THE TASK =
Among the lines below, restate word for word only those from the line with "### [Excel-táblázatok konvertálása TIFF-képekké" through the line with "### [Excel-táblázatok konvertálása képekké", with both end lines kept.

============

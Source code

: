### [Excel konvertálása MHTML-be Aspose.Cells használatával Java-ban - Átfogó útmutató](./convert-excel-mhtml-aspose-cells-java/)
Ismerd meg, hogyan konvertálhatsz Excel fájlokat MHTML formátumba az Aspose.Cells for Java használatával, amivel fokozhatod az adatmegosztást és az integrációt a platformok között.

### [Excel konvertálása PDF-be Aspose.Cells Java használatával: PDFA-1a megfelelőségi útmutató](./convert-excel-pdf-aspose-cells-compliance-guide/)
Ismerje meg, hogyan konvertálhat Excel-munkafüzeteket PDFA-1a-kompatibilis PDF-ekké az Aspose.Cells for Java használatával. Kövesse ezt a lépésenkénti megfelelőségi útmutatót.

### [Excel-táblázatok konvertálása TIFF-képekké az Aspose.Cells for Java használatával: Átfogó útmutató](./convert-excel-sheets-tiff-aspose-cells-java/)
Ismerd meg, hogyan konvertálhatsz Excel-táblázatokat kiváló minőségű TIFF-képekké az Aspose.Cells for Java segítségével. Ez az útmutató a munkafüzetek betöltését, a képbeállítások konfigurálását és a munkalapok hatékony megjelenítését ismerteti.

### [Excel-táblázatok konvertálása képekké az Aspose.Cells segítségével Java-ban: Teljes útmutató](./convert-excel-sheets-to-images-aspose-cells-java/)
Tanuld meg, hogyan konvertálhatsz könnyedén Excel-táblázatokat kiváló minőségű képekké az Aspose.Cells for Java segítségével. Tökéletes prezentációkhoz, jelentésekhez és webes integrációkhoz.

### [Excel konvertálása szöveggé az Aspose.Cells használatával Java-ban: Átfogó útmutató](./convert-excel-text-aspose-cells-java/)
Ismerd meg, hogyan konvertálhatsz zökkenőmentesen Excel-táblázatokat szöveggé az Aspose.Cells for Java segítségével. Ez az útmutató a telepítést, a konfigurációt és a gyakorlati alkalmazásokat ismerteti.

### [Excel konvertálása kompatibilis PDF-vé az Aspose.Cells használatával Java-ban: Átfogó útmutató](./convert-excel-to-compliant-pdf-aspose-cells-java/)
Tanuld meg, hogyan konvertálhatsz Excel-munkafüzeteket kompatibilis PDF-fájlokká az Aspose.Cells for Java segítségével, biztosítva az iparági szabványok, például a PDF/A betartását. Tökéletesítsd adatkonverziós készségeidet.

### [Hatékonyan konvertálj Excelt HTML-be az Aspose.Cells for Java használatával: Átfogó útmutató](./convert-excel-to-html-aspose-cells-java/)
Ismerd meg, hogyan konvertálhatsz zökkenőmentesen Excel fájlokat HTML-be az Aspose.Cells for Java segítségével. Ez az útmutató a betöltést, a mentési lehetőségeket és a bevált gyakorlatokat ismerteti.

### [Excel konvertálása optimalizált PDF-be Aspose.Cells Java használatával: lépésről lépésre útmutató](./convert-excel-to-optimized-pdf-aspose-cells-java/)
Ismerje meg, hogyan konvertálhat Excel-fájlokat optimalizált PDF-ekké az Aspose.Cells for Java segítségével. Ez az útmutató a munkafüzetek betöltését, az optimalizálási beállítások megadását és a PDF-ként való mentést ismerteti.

============

ANSWER TO THIS TASK =
### [Excel-táblázatok konvertálása TIFF-képekké az Aspose.Cells for Java használatával: Átfogó útmutató](./convert-excel-sheets-tiff-aspose-cells-java/)
Ismerd meg, hogyan konvertálhatsz Excel-táblázatokat kiváló minőségű TIFF-képekké az Aspose.Cells for Java segítségével. Ez az útmutató a munkafüzetek betöltését, a képbeállítások konfigurálását és a munkalapok hatékony megjelenítését ismerteti.

### [Excel-táblázatok konvertálása képekké az Aspose.Cells segítségével Java-ban: Teljes útmutató](./convert-excel-sheets-to-images-aspose-cells-java/)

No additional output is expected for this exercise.